Direct transfection of an exogenous siRNA can be problematic, since the gene knockdown effect is only transient, particularly in rapidly dividing cells. One way of overcoming this challenge is to modify the siRNA in such a way as to allow it to be expressed by an appropriate vector, e.g. a plasmid. This is done by the introduction of a loop between the two strands (like a miRNA in form), thus producing a single transcript, which can be processed into a functional siRNA. People also use this way to avoid the non-specific effects by siRNA; converting siRNA into a miRNA. MicroRNAs occur naturally, and by harnessing this endogenous pathway it should be possible to achieve similar gene knockdown at comparatively low concentrations of resulting siRNAs.
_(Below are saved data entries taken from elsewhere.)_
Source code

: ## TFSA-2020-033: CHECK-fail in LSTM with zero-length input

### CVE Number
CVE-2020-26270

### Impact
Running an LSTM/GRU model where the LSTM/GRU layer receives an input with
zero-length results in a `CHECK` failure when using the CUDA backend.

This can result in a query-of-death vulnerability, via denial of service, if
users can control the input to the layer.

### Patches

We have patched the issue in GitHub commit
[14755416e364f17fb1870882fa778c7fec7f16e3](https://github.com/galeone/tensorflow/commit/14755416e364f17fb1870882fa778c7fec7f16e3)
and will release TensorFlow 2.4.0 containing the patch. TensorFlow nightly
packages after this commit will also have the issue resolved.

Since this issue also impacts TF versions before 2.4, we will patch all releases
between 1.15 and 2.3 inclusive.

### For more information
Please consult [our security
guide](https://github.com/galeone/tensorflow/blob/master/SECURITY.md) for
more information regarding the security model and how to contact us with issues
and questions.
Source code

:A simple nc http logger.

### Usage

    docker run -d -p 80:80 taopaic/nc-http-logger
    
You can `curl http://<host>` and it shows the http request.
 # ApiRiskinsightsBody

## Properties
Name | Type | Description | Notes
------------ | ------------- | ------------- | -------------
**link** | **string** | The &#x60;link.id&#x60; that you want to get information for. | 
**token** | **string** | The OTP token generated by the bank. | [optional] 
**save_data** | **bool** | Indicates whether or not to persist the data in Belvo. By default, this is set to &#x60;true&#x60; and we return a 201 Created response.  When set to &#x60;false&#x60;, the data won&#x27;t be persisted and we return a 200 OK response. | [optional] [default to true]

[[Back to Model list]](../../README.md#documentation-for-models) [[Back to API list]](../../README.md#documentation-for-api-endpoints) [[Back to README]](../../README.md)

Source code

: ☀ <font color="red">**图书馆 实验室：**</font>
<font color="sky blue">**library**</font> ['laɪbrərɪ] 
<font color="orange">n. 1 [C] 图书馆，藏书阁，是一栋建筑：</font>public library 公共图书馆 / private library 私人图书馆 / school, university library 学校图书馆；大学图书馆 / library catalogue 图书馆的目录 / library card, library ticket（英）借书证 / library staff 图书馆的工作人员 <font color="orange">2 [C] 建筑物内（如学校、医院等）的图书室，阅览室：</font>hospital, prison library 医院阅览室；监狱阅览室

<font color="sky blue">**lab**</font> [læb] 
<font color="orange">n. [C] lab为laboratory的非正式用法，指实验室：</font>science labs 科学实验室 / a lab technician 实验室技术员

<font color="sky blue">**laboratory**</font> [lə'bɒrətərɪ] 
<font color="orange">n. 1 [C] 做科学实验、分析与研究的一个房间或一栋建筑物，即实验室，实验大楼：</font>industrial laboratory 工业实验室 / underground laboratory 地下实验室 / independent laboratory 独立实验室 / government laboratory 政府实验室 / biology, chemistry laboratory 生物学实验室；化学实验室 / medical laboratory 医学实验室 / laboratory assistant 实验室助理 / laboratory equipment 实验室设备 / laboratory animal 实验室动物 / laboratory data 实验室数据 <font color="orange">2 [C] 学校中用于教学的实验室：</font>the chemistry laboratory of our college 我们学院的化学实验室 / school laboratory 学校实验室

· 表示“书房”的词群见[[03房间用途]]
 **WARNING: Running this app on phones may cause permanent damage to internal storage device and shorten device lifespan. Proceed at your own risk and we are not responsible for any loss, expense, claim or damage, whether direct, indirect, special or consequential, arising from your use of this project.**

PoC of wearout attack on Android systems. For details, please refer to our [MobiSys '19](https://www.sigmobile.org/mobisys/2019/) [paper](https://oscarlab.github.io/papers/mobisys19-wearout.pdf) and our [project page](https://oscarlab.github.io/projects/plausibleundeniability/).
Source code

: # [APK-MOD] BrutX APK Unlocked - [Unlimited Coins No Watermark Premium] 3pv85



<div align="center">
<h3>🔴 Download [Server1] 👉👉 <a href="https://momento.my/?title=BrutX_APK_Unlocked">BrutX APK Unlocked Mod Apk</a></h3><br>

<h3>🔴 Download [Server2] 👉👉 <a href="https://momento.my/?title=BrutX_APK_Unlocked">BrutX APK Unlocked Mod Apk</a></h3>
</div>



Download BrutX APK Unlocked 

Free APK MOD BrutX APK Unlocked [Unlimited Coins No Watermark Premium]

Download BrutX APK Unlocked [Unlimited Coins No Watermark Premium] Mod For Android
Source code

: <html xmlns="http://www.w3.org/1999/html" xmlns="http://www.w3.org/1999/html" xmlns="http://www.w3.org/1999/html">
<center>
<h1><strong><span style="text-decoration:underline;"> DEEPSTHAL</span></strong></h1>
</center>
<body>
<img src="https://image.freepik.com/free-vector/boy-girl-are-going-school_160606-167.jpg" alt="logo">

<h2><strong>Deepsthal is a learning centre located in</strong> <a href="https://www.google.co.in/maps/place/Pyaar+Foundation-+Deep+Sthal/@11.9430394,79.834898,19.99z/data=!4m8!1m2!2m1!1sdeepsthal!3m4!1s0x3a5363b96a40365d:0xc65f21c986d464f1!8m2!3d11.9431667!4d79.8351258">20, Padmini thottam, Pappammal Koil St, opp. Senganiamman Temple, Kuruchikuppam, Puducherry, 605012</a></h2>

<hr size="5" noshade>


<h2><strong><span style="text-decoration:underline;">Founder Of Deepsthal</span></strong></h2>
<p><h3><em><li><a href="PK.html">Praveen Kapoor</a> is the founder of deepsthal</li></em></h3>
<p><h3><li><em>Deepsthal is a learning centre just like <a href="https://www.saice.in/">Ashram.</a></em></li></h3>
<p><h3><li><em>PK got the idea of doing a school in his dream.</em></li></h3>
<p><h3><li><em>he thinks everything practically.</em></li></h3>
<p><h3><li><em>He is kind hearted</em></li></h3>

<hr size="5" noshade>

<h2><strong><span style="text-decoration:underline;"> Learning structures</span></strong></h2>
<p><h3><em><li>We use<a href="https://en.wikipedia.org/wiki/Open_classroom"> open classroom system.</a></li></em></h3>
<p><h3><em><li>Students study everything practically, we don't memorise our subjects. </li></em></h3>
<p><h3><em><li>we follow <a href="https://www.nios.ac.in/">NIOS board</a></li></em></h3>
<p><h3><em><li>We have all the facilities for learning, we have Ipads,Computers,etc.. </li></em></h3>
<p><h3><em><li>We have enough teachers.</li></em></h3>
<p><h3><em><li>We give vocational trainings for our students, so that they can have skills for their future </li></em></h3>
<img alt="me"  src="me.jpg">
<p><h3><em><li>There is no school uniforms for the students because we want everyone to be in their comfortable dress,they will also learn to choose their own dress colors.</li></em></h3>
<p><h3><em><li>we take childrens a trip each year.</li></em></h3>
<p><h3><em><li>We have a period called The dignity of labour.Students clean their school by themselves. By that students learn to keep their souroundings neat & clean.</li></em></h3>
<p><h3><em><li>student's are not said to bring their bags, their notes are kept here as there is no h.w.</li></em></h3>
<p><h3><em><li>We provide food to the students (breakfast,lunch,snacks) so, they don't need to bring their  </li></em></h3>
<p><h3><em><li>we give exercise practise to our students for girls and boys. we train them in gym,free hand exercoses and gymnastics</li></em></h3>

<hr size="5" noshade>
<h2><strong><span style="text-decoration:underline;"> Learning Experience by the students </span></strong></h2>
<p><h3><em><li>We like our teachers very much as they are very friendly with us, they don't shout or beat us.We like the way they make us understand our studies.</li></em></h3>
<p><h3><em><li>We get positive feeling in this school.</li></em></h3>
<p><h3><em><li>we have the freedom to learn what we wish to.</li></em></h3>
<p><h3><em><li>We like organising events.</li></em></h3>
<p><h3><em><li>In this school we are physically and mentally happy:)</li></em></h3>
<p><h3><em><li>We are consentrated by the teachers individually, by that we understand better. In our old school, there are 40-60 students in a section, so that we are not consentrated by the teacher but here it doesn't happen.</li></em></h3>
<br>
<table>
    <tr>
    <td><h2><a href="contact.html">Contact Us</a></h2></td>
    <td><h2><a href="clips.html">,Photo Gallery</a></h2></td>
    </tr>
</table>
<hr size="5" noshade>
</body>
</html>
This should minimize non-specific effects.
  • about miRNA
miRNAs are first transcribed as part of a primary microRNA (pri-miRNA). This is then processed by the Drosha with the help of Pasha/DGCR8 (=Microprocessor complex) into pre-miRNAs. The ~75nt pre-miRNA is then exported to the cytoplasm by exportin-5, where it is then diced into 21-23nt siRNA-like molecules by Dicer. In some cases, multiple miRNAs can be found on the pri-miRNA.
It's hard to know how long and what's the original form of pri-miRNA on genome, since it's not stable after transcribed. Could be very long, ~several kb, connected with many stem-loop structure. (Is it possible to contain intron, either? I guess it's possible. And also alternative transcription, why not?)
pri-miRNA then is Drosha-proceeded into pre-miRNA. pre-miRNA is ~60-100nt long, hairpin structure (only one loop?) . Then it's exported outside to cytoplasm, where they are digested into a sequence-specific single-strand mature miRNA by Dicer.
The mature miRNA then binds to a complex called RNA-Induced Silencing Complex(RISC). The RISC-bound miRNA then binds to specific mRNA by significantly but not completely complementary to the mRNA.
The ways that miRNA inhibits gene expression are different in plant and animal. In plant, the formation of the double-stranded RNA(dsRNA) through the binding of the miRNA triggers the degradation of the mRNA transcript through a process similar to RNA interference (RNAi); while in animal, it prevents translation without causing the mRNA to be degraded. Animal miRNAs are usually (partially) complementary to a site in the 3' UTR whereas plant miRNAs are usually (highly) complementary to coding regions (also found in 5' UTR and 3' UTR) of mRNAs.